NYC Green Taxi Analysis

Rachit Agarwal
Analytics Vidhya
5 min readAug 2, 2020

--

In my free time, I took NYC Green Taxi data for the year 2015 to see what recommendations I can provide to Green Taxi drivers using Machine Learning. Therefore to learn more about the background of the data & what are the potential options available to download , I visited NYC OpenData website for 2015 Green Taxi Trip Data. Completed the analysis using Python & code can be found on my Github repo.

About the Data set

Complete Green Taxi data for the year 2015 consist of 19.8 million rows with 21 columns.It includes trip records from all trips completed in green taxis in NYC in 2015. Records include fields capturing pick-up and drop-off dates/times, pick-up and drop-off locations, trip distances, itemized fares, rate types, payment types, and driver-reported passenger counts.

Problem Handling

I break down the problem into 3 phases:

  • Data acquisition & wrangling
  • Exploratory Data Analysis
  • Predictive modelling

Lets jump into all the 3 phases sequentially in detail

Data Acquisition & Wrangling

Captured the data by downloading the CSV for year 2015 from the website. Explored & downloaded NYC zonal data opendatasoft. Alternatively : Data can also be fetched through API’s request.

Data Cleaning:

  • Removed Null values from the Data as Ehail_fee have 100% of the NULL values.
Boxplot for Pickup & Dropoff Latitude & Longitude
Boxplot for Pickup & Dropoff Latitude & Longtitude
  • Box-plot on the above shows how the Pickup & Drop off coordinate’s have some cases which are outlier’s in our case i.e. One of the Pickup location was near UK.
Boxplot for Trip Distance
  • Above box plot shows the distribution of the Trip distance. Usually customer tend to take short distance therefore removing the outliers reduced skewness in the data.

Feature Engineering :

  • Converted Pickup time from 12 hours format to 24 hours format & developed new column Date & time.
  • Developed new feature coordinates which comprises of Latitude & Longitude in both the datasheets so that it can be mapped efficiently instead of searching on two columns.
  • Combined coordinates from both the data set divided the NYC state into different cities.

Exploratory Data Analysis

Data Distribution :

Bar charts shows the distribution of the data across different categories
  • 1st bar chart states, two vendor provide Green cab & 2nd id the most dominating in the market.
  • 2nd and 3rd chart shows usually passengers tend to travel alone followed by in a pair or in a group & usually customer travel in a standard fare category.

Trips exploration :

Trips exploration bar chart
  • After cleaning the dataset, we can say normally customers don’t tend to take longer journey’s in the cab.
  • And if we analyze the pattern of the distance travelled by hour, then we can clearly see during early morning’s hours or after office hours customer take long journey’s there this could be potential assumption customer is travelling to airports.

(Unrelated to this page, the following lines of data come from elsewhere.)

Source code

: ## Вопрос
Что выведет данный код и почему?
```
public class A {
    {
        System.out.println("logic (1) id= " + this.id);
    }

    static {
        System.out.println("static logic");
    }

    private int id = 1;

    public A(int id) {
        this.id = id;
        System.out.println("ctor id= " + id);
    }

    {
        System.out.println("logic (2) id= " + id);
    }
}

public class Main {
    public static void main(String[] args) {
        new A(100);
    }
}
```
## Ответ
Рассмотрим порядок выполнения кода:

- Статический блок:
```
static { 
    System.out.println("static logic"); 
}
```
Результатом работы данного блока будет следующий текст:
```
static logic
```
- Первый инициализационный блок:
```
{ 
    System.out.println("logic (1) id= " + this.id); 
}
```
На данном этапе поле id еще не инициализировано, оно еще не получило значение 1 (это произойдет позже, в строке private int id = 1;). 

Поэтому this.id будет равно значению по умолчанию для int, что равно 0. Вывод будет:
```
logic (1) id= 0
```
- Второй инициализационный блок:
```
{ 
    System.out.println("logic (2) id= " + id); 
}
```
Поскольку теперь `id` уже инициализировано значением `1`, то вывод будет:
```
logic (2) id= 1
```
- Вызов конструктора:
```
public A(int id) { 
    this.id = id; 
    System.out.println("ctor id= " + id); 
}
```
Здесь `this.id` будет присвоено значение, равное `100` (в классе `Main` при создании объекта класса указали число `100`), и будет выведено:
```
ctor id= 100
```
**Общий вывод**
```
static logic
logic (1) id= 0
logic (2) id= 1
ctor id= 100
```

Pick-Up & Drop-off Pattern :

Pickup & Drop off scatter plot
  • Above pickup & drop off pattern shows people travels to the down-town area.
  • Might be Tourist tend to travel from airport & like to deboard most attractive NYC spots.Although green taxi are not allowed to pick the customers within the downtown.
  • Or else employee take cabs from there respective home to Bay areas near Brooklyn.

Predictive Modelling

In this phase of the problem statement, I build an unsupervised predictive model to provide recommendations to the NYC Green taxi driver what could be the potential area’s drivers can choose which even won’t affect the amount drivers making at the present stage.

After loading only 20% of the random population for the entire dataset to prevent any memory issues.Performed the similar above data cleaning process to get the final data for building the model.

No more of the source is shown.